[Saved data entries]

╔══

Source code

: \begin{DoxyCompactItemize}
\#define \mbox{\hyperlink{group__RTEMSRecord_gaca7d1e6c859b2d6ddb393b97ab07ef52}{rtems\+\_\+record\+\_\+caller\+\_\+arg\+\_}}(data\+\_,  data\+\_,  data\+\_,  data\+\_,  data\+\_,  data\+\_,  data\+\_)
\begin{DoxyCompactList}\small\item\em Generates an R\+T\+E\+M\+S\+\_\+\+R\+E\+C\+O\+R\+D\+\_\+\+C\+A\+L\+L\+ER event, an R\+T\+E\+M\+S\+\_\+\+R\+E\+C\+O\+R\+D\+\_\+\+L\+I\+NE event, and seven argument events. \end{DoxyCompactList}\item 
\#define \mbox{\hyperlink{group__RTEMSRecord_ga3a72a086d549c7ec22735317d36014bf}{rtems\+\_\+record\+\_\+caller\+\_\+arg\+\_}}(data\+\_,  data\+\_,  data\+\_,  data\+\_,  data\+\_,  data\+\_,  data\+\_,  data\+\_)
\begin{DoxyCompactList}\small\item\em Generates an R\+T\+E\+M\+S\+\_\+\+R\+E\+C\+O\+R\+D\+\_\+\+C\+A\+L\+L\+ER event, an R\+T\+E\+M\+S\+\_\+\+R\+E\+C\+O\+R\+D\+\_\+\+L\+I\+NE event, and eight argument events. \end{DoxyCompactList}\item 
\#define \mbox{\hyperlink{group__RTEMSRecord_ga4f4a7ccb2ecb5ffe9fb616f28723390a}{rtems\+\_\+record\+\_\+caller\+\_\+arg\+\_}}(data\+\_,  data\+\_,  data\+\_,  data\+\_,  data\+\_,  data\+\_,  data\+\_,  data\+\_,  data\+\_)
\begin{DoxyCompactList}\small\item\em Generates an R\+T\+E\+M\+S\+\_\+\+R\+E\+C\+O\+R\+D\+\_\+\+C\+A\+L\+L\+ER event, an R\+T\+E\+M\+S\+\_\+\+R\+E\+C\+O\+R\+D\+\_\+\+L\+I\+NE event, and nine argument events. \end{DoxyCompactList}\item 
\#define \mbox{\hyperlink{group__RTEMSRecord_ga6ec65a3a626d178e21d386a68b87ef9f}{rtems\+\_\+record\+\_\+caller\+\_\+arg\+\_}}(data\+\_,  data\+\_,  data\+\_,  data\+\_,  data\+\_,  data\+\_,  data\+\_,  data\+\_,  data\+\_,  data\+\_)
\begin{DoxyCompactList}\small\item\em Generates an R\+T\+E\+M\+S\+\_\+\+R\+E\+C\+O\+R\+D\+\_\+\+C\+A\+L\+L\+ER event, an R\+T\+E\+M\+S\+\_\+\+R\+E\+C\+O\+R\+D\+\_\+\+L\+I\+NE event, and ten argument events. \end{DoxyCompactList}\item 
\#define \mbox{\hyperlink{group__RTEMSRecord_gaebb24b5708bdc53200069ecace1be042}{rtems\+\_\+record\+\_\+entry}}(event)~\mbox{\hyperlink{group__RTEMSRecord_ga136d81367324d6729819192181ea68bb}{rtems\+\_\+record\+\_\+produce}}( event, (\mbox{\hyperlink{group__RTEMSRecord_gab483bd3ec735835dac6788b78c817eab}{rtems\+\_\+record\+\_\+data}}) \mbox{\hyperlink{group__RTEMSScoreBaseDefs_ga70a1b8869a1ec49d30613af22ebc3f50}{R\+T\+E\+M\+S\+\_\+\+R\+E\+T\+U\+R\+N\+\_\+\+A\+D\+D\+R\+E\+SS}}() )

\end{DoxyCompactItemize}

╚══

Work order:
Whenever the word "events" appears in a line above, copy that line.

Exercise response:
\begin{DoxyCompactList}\small\item\em Generates an R\+T\+E\+M\+S\+\_\+\+R\+E\+C\+O\+R\+D\+\_\+\+C\+A\+L\+L\+ER event, an R\+T\+E\+M\+S\+\_\+\+R\+E\+C\+O\+R\+D\+\_\+\+L\+I\+NE event, and seven argument events. \end{DoxyCompactList}\item 
\begin{DoxyCompactList}\small\item\em Generates an R\+T\+E\+M\+S\+\_\+\+R\+E\+C\+O\+R\+D\+\_\+\+C\+A\+L\+L\+ER event, an R\+T\+E\+M\+S\+\_\+\+R\+E\+C\+O\+R\+D\+\_\+\+L\+I\+NE event, and eight argument events. \end{DoxyCompactList}\item 
\begin{DoxyCompactList}\small\item\em Generates an R\+T\+E\+M\+S\+\_\+\+R\+E\+C\+O\+R\+D\+\_\+\+C\+A\+L\+L\+ER event, an R\+T\+E\+M\+S\+\_\+\+R\+E\+C\+O\+R\+D\+\_\+\+L\+I\+NE event, and nine argument events. \end{DoxyCompactList}\item 
\begin{DoxyCompactList}\small\item\em Generates an R\+T\+E\+M\+S\+\_\+\+R\+E\+C\+O\+R\+D\+\_\+\+C\+A\+L\+L\+ER event, an R\+T\+E\+M\+S\+\_\+\+R\+E\+C\+O\+R\+D\+\_\+\+L\+I\+NE event, and ten argument events. \end{DoxyCompactList}\item 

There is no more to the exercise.